# dirt devil ll review



## joshwyle (Jul 25, 2011)

i just got my 28 in dirt devil ll 's today. havent riden for very long but i did ride over pavement= very smooth, trail great traction and much easier to steer than my itp 589's, tire deep mud= 2wd no problem better than my itp 589's. they measure right at 28 maybe 27 7/8. my itp 589's wer short. will give another review after the week after laybor day going on atv trip.


----------



## z24guy (Nov 27, 2010)

Aren't they discontinued? I think they only make the original Dirt Devil now.


----------



## eagleeye76 (May 7, 2010)

When I read the title I thought it was for a vacum cleaner. HAHA


----------



## Stimpy (Jan 26, 2012)

My dad has a set of 27 in the original. Great all around tire, super smooth.

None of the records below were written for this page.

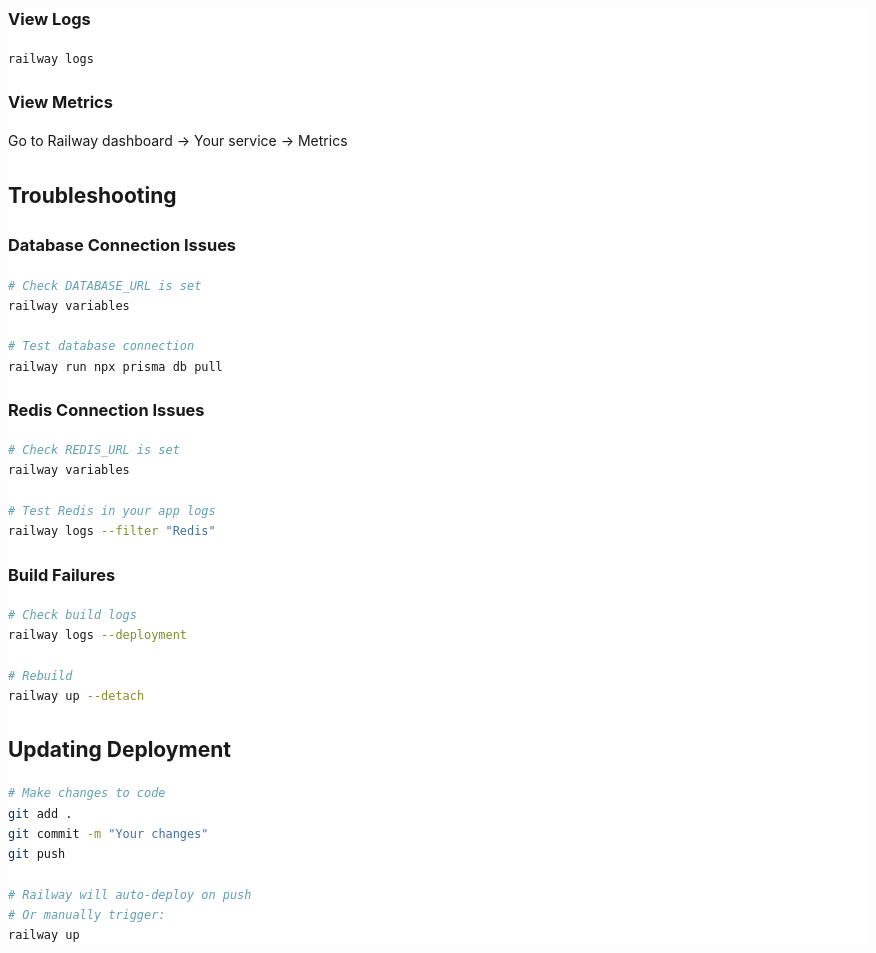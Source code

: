 ### View Logs

```bash
railway logs
```

### View Metrics

Go to Railway dashboard → Your service → Metrics

## Troubleshooting

### Database Connection Issues

```bash
# Check DATABASE_URL is set
railway variables

# Test database connection
railway run npx prisma db pull
```

### Redis Connection Issues

```bash
# Check REDIS_URL is set
railway variables

# Test Redis in your app logs
railway logs --filter "Redis"
```

### Build Failures

```bash
# Check build logs
railway logs --deployment

# Rebuild
railway up --detach
```

## Updating Deployment

```bash
# Make changes to code
git add .
git commit -m "Your changes"
git push

# Railway will auto-deploy on push
# Or manually trigger:
railway up
```
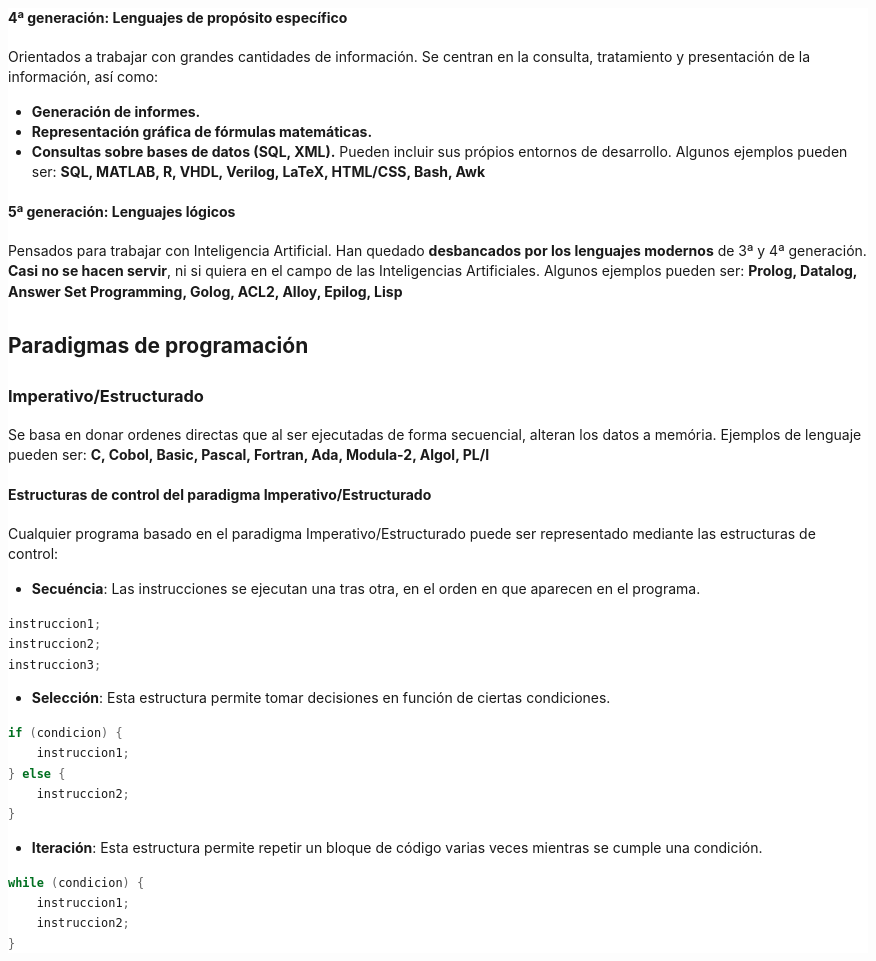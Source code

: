 #### 4ª generación: Lenguajes de propósito específico

Orientados a trabajar con grandes cantidades de información.
Se centran en la consulta, tratamiento y presentación de la información, así como:

- **Generación de informes.**
- **Representación gráfica de fórmulas matemáticas.**
- **Consultas sobre bases de datos (SQL, XML).**
Pueden incluir sus própios entornos de desarrollo.
Algunos ejemplos pueden ser: **SQL, MATLAB, R, VHDL, Verilog, LaTeX, HTML/CSS, Bash, Awk**

#### 5ª generación: Lenguajes lógicos

Pensados para trabajar con Inteligencia Artificial.
Han quedado **desbancados por los lenguajes modernos** de 3ª y 4ª generación.
**Casi no se hacen servir**, ni si quiera en el campo de las Inteligencias Artificiales.
Algunos ejemplos pueden ser: **Prolog, Datalog, Answer Set Programming, Golog, ACL2, Alloy, Epilog, Lisp**

## Paradigmas de programación

### Imperativo/Estructurado

Se basa en donar ordenes directas que al ser ejecutadas de forma secuencial, alteran los datos a memória.
Ejemplos de lenguaje pueden ser: **C, Cobol, Basic, Pascal, Fortran, Ada, Modula-2, Algol, PL/I**

#### Estructuras de control del paradigma Imperativo/Estructurado

Cualquier programa basado en el paradigma Imperativo/Estructurado puede ser representado mediante las estructuras de control:

- **Secuéncia**: Las instrucciones se ejecutan una tras otra, en el orden en que aparecen en el programa.

``` java
instruccion1;
instruccion2;
instruccion3;
```

- **Selección**: Esta estructura permite tomar decisiones en función de ciertas condiciones.

``` java
if (condicion) {
    instruccion1;
} else {
    instruccion2;
}
```

- **Iteración**: Esta estructura permite repetir un bloque de código varias veces mientras se cumple una condición.

``` java
while (condicion) {
    instruccion1;
    instruccion2;
}
```

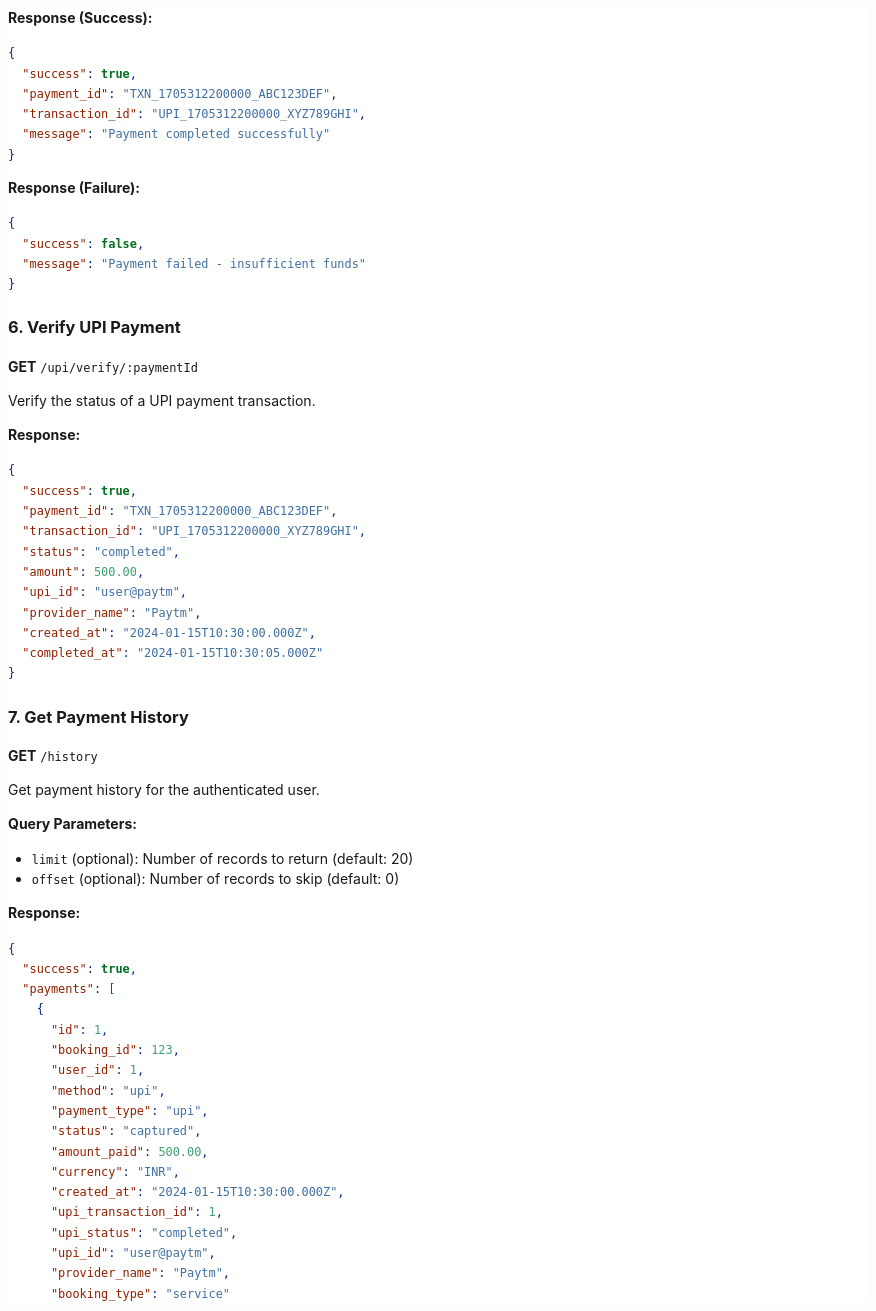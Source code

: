 **Response (Success):**
```json
{
  "success": true,
  "payment_id": "TXN_1705312200000_ABC123DEF",
  "transaction_id": "UPI_1705312200000_XYZ789GHI",
  "message": "Payment completed successfully"
}
```

**Response (Failure):**
```json
{
  "success": false,
  "message": "Payment failed - insufficient funds"
}
```

### 6. Verify UPI Payment
**GET** `/upi/verify/:paymentId`

Verify the status of a UPI payment transaction.

**Response:**
```json
{
  "success": true,
  "payment_id": "TXN_1705312200000_ABC123DEF",
  "transaction_id": "UPI_1705312200000_XYZ789GHI",
  "status": "completed",
  "amount": 500.00,
  "upi_id": "user@paytm",
  "provider_name": "Paytm",
  "created_at": "2024-01-15T10:30:00.000Z",
  "completed_at": "2024-01-15T10:30:05.000Z"
}
```

### 7. Get Payment History
**GET** `/history`

Get payment history for the authenticated user.

**Query Parameters:**
- `limit` (optional): Number of records to return (default: 20)
- `offset` (optional): Number of records to skip (default: 0)

**Response:**
```json
{
  "success": true,
  "payments": [
    {
      "id": 1,
      "booking_id": 123,
      "user_id": 1,
      "method": "upi",
      "payment_type": "upi",
      "status": "captured",
      "amount_paid": 500.00,
      "currency": "INR",
      "created_at": "2024-01-15T10:30:00.000Z",
      "upi_transaction_id": 1,
      "upi_status": "completed",
      "upi_id": "user@paytm",
      "provider_name": "Paytm",
      "booking_type": "service"
```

100 things to do and wasting time on tapatalk!!!


----------



## bruteforce3 (Apr 20, 2012)

Used to have em on my old popo 500, loved them!


----------



## joshwyle (Jul 25, 2011)

z24guy said:


> Aren't they discontinued? I think they only make the original Dirt Devil now.


if they r then they must be stocked up because thats what i got


----------



## z24guy (Nov 27, 2010)

You probably bought new old stock. I was seriously looking at the DD2's vs. my Swamp Lites when I bought them but found out they had been discontinued and didn't want possible warranty issues or trouble finding replacements.

They no longer list them on the GBC website either. I think it's unfortunate that they discontinued them though, they looked great and from all of the reviews I looked at they were a good all around tire.


----------



## joshwyle (Jul 25, 2011)

z24guy said:


> You probably bought new old stock. I was seriously looking at the DD2's vs. my Swamp Lites when I bought them but found out they had been discontinued and didn't want possible warranty issues or trouble finding replacements.
> 
> They no longer list them on the GBC website either. I think it's unfortunate that they discontinued them though, they looked great and from all of the reviews I looked at they were a good all around tire.


maybe ur right im definately very impressed so far. if i did have to replace 1 the dirtdevil not 2 would fit fine im sure. the little spikes r not that noticeable once they get dirty


----------



## THE CRAZE (Apr 16, 2012)

z24guy said:


> You probably bought new old stock. I was seriously looking at the DD2's vs. my Swamp Lites when I bought them but found out they had been discontinued and didn't want possible warranty issues or trouble finding replacements.
> 
> They no longer list them on the GBC website either. I think it's unfortunate that they discontinued them though, they looked great and from all of the reviews I looked at they were a good all around tire.


Hey man how do you like your swamplites?


----------



## z24guy (Nov 27, 2010)

I think they're great. I've got 1200 km on them and they might have worn down by about 1/16. I don't ride pavement at all though, just trails. They don't seem to have as much forward traction as my buddies XTR's but they do work better in off camber situations. And they are TOUGH. Twice I've blown the bead off of my left front tire and both times I was amazed that I didn't puncture the tire.


----------



## joshwyle (Jul 25, 2011)

well after my weekend ride i can now give a more detailed review on the 28" dirt devil ll's xt
rocks: they grab very well on the rocks climbed mountains great. just dont want to be behind them. seem to be throwing rocks at my wife all weekend.
mud: found some really deep mud holes and wow! they pulled thru like nothing could stop them. grab and dug til there was something to grab. cleaned out very well. and these wer holes that proved my snorkel worked. had to do a little body english but did a great job. very impressed.
hard pack: smooooth. asphalt hard dirt everything worked well.
overall: very impressed with these tires. great traction in everything i crossed and definately ranked very high on allterain tire. mud, no problem,mountain rock crawlin with ease. would definately recomend these tires to anyone looking for a really good mud tire that does the rest very well


----------



## joshwyle (Jul 25, 2011)

will try and get the vids of the holes i went thru when i get them on the comp. if i can figure it out


----------